[Data for this task Boundary: Start]

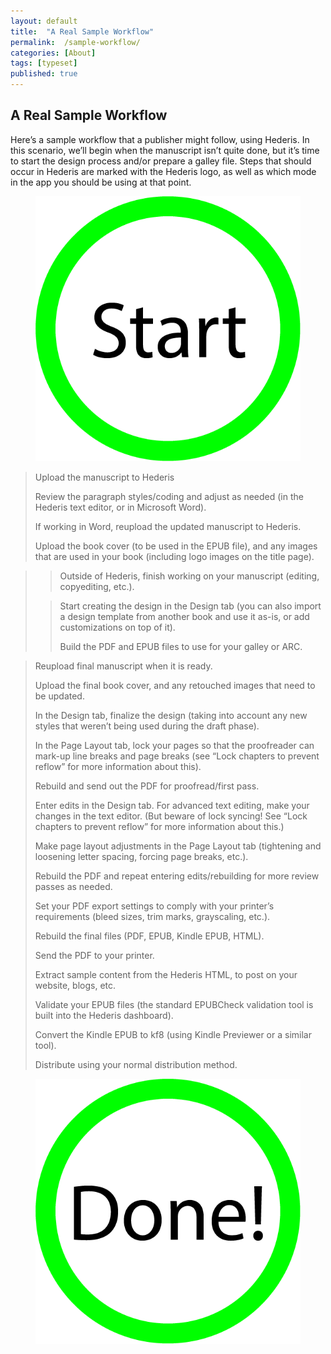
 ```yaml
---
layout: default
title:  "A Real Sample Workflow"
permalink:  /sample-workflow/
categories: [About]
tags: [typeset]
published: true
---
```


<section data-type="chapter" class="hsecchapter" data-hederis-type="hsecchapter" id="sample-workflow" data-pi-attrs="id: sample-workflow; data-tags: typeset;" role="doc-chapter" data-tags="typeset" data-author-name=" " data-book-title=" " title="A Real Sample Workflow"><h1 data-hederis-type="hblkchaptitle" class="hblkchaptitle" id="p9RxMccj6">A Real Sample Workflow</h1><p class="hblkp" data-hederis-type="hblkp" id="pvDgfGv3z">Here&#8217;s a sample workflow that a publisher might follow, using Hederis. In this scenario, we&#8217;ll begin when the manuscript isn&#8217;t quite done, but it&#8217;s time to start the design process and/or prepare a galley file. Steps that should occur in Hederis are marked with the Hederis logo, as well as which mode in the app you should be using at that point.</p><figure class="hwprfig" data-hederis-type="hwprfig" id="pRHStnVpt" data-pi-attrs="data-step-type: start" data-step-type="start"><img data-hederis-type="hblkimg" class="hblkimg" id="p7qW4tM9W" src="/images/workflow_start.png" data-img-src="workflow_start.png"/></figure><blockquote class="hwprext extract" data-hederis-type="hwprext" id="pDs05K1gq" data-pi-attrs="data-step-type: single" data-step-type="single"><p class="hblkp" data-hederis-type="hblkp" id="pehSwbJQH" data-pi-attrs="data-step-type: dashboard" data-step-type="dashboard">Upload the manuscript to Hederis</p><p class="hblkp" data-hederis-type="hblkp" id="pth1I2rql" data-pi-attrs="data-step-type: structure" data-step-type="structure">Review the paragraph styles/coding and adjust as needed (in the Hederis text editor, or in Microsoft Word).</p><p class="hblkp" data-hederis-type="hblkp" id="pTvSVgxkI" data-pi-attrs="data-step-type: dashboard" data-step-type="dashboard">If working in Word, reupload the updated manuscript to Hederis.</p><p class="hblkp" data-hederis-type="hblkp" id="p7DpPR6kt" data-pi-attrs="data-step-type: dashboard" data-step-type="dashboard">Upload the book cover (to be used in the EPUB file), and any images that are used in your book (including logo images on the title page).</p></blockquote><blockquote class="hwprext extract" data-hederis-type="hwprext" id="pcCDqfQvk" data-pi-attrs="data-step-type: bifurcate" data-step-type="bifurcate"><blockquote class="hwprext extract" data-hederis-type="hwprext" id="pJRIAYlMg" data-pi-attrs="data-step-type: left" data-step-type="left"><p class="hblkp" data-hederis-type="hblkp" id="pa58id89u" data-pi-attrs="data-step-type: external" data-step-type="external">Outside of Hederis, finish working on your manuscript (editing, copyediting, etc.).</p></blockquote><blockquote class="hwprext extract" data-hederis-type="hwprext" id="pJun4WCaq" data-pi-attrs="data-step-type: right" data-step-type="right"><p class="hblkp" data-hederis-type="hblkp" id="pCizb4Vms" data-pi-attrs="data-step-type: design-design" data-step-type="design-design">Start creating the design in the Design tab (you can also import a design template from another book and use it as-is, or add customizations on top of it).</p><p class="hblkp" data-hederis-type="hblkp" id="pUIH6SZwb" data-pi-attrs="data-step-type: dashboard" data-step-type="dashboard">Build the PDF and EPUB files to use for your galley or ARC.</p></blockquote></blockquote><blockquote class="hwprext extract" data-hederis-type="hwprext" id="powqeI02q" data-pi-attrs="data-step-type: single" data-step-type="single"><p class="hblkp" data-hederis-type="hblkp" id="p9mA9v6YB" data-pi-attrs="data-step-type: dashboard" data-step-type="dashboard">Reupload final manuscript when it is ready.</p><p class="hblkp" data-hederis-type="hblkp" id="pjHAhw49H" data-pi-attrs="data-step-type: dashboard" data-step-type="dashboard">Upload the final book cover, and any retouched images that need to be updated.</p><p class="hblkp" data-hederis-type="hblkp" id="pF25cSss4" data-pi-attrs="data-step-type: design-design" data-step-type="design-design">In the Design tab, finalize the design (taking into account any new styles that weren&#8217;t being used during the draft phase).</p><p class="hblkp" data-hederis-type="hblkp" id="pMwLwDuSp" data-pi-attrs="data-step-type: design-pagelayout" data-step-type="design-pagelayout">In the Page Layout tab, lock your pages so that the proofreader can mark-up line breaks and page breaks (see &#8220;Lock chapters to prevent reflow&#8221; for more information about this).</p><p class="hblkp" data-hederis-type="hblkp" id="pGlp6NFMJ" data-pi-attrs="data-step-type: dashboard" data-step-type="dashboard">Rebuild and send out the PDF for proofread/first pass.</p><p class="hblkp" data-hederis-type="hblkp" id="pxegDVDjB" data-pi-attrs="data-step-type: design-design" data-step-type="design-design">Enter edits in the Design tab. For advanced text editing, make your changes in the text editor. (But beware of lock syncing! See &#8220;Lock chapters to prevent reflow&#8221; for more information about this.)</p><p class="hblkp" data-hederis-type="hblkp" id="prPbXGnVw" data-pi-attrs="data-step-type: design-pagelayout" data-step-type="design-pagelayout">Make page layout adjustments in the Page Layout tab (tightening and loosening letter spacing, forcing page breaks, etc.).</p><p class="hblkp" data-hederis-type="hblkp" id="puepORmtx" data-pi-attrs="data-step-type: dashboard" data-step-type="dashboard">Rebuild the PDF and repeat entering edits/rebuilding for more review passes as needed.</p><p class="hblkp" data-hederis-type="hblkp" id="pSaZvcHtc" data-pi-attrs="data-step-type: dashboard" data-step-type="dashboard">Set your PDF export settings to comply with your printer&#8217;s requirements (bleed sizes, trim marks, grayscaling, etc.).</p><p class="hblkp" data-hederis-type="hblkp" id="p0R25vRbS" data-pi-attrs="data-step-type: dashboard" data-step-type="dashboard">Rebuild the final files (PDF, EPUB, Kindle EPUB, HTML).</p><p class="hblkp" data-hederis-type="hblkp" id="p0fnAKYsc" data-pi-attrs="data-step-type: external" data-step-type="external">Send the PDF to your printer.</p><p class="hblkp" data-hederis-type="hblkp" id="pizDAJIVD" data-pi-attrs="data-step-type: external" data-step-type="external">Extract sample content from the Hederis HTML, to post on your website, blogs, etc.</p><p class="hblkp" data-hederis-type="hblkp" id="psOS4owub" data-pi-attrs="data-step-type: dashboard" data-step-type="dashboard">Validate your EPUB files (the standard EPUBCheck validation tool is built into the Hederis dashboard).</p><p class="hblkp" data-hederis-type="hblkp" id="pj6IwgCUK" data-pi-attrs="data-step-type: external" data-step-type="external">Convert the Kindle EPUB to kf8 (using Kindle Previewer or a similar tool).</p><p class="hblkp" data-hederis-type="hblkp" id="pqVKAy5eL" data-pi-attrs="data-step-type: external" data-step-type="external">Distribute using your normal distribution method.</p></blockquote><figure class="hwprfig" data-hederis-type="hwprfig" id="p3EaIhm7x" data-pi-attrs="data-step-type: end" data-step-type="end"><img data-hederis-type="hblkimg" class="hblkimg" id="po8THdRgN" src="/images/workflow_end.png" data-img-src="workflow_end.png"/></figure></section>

[Data for this task Boundary: End]

* Task requirements: Exactly as written, give every entry again, but not the pictures.

* Exercise result:
 ```yaml
---
layout: default
title:  "A Real Sample Workflow"
permalink:  /sample-workflow/
categories: [About]
tags: [typeset]
published: true
---
```


<section data-type="chapter" class="hsecchapter" data-hederis-type="hsecchapter" id="sample-workflow" data-pi-attrs="id: sample-workflow; data-tags: typeset;" role="doc-chapter" data-tags="typeset" data-author-name=" " data-book-title=" " title="A Real Sample Workflow"><h1 data-hederis-type="hblkchaptitle" class="hblkchaptitle" id="p9RxMccj6">A Real Sample Workflow</h1><p class="hblkp" data-hederis-type="hblkp" id="pvDgfGv3z">Here&#8217;s a sample workflow that a publisher might follow, using Hederis. In this scenario, we&#8217;ll begin when the manuscript isn&#8217;t quite done, but it&#8217;s time to start the design process and/or prepare a galley file. Steps that should occur in Hederis are marked with the Hederis logo, as well as which mode in the app you should be using at that point.</p><figure class="hwprfig" data-hederis-type="hwprfig" id="pRHStnVpt" data-pi-attrs="data-step-type: start" data-step-type="start"><img data-hederis-type="hblkimg" class="hblkimg" id="p7qW4tM9W" src="/images/workflow_start.png" data-img-src="workflow_start.png"/></figure><blockquote class="hwprext extract" data-hederis-type="hwprext" id="pDs05K1gq" data-pi-attrs="data-step-type: single" data-step-type="single"><p class="hblkp" data-hederis-type="hblkp" id="pehSwbJQH" data-pi-attrs="data-step-type: dashboard" data-step-type="dashboard">Upload the manuscript to Hederis</p><p class="hblkp" data-hederis-type="hblkp" id="pth1I2rql" data-pi-attrs="data-step-type: structure" data-step-type="structure">Review the paragraph styles/coding and adjust as needed (in the Hederis text editor, or in Microsoft Word).</p><p class="hblkp" data-hederis-type="hblkp" id="pTvSVgxkI" data-pi-attrs="data-step-type: dashboard" data-step-type="dashboard">If working in Word, reupload the updated manuscript to Hederis.</p><p class="hblkp" data-hederis-type="hblkp" id="p7DpPR6kt" data-pi-attrs="data-step-type: dashboard" data-step-type="dashboard">Upload the book cover (to be used in the EPUB file), and any images that are used in your book (including logo images on the title page).</p></blockquote><blockquote class="hwprext extract" data-hederis-type="hwprext" id="pcCDqfQvk" data-pi-attrs="data-step-type: bifurcate" data-step-type="bifurcate"><blockquote class="hwprext extract" data-hederis-type="hwprext" id="pJRIAYlMg" data-pi-attrs="data-step-type: left" data-step-type="left"><p class="hblkp" data-hederis-type="hblkp" id="pa58id89u" data-pi-attrs="data-step-type: external" data-step-type="external">Outside of Hederis, finish working on your manuscript (editing, copyediting, etc.).</p></blockquote><blockquote class="hwprext extract" data-hederis-type="hwprext" id="pJun4WCaq" data-pi-attrs="data-step-type: right" data-step-type="right"><p class="hblkp" data-hederis-type="hblkp" id="pCizb4Vms" data-pi-attrs="data-step-type: design-design" data-step-type="design-design">Start creating the design in the Design tab (you can also import a design template from another book and use it as-is, or add customizations on top of it).</p><p class="hblkp" data-hederis-type="hblkp" id="pUIH6SZwb" data-pi-attrs="data-step-type: dashboard" data-step-type="dashboard">Build the PDF and EPUB files to use for your galley or ARC.</p></blockquote></blockquote><blockquote class="hwprext extract" data-hederis-type="hwprext" id="powqeI02q" data-pi-attrs="data-step-type: single" data-step-type="single"><p class="hblkp" data-hederis-type="hblkp" id="p9mA9v6YB" data-pi-attrs="data-step-type: dashboard" data-step-type="dashboard">Reupload final manuscript when it is ready.</p><p class="hblkp" data-hederis-type="hblkp" id="pjHAhw49H" data-pi-attrs="data-step-type: dashboard" data-step-type="dashboard">Upload the final book cover, and any retouched images that need to be updated.</p><p class="hblkp" data-hederis-type="hblkp" id="pF25cSss4" data-pi-attrs="data-step-type: design-design" data-step-type="design-design">In the Design tab, finalize the design (taking into account any new styles that weren&#8217;t being used during the draft phase).</p><p class="hblkp" data-hederis-type="hblkp" id="pMwLwDuSp" data-pi-attrs="data-step-type: design-pagelayout" data-step-type="design-pagelayout">In the Page Layout tab, lock your pages so that the proofreader can mark-up line breaks and page breaks (see &#8220;Lock chapters to prevent reflow&#8221; for more information about this).</p><p class="hblkp" data-hederis-type="hblkp" id="pGlp6NFMJ" data-pi-attrs="data-step-type: dashboard" data-step-type="dashboard">Rebuild and send out the PDF for proofread/first pass.</p><p class="hblkp" data-hederis-type="hblkp" id="pxegDVDjB" data-pi-attrs="data-step-type: design-design" data-step-type="design-design">Enter edits in the Design tab. For advanced text editing, make your changes in the text editor. (But beware of lock syncing! See &#8220;Lock chapters to prevent reflow&#8221; for more information about this.)</p><p class="hblkp" data-hederis-type="hblkp" id="prPbXGnVw" data-pi-attrs="data-step-type: design-pagelayout" data-step-type="design-pagelayout">Make page layout adjustments in the Page Layout tab (tightening and loosening letter spacing, forcing page breaks, etc.).</p><p class="hblkp" data-hederis-type="hblkp" id="puepORmtx" data-pi-attrs="data-step-type: dashboard" data-step-type="dashboard">Rebuild the PDF and repeat entering edits/rebuilding for more review passes as needed.</p><p class="hblkp" data-hederis-type="hblkp" id="pSaZvcHtc" data-pi-attrs="data-step-type: dashboard" data-step-type="dashboard">Set your PDF export settings to comply with your printer&#8217;s requirements (bleed sizes, trim marks, grayscaling, etc.).</p><p class="hblkp" data-hederis-type="hblkp" id="p0R25vRbS" data-pi-attrs="data-step-type: dashboard" data-step-type="dashboard">Rebuild the final files (PDF, EPUB, Kindle EPUB, HTML).</p><p class="hblkp" data-hederis-type="hblkp" id="p0fnAKYsc" data-pi-attrs="data-step-type: external" data-step-type="external">Send the PDF to your printer.</p><p class="hblkp" data-hederis-type="hblkp" id="pizDAJIVD" data-pi-attrs="data-step-type: external" data-step-type="external">Extract sample content from the Hederis HTML, to post on your website, blogs, etc.</p><p class="hblkp" data-hederis-type="hblkp" id="psOS4owub" data-pi-attrs="data-step-type: dashboard" data-step-type="dashboard">Validate your EPUB files (the standard EPUBCheck validation tool is built into the Hederis dashboard).</p><p class="hblkp" data-hederis-type="hblkp" id="pj6IwgCUK" data-pi-attrs="data-step-type: external" data-step-type="external">Convert the Kindle EPUB to kf8 (using Kindle Previewer or a similar tool).</p><p class="hblkp" data-hederis-type="hblkp" id="pqVKAy5eL" data-pi-attrs="data-step-type: external" data-step-type="external">Distribute using your normal distribution method.</p></blockquote><figure class="hwprfig" data-hederis-type="hwprfig" id="p3EaIhm7x" data-pi-attrs="data-step-type: end" data-step-type="end"><img data-hederis-type="hblkimg" class="hblkimg" id="po8THdRgN" src="/images/workflow_end.png" data-img-src="workflow_end.png"/></figure></section>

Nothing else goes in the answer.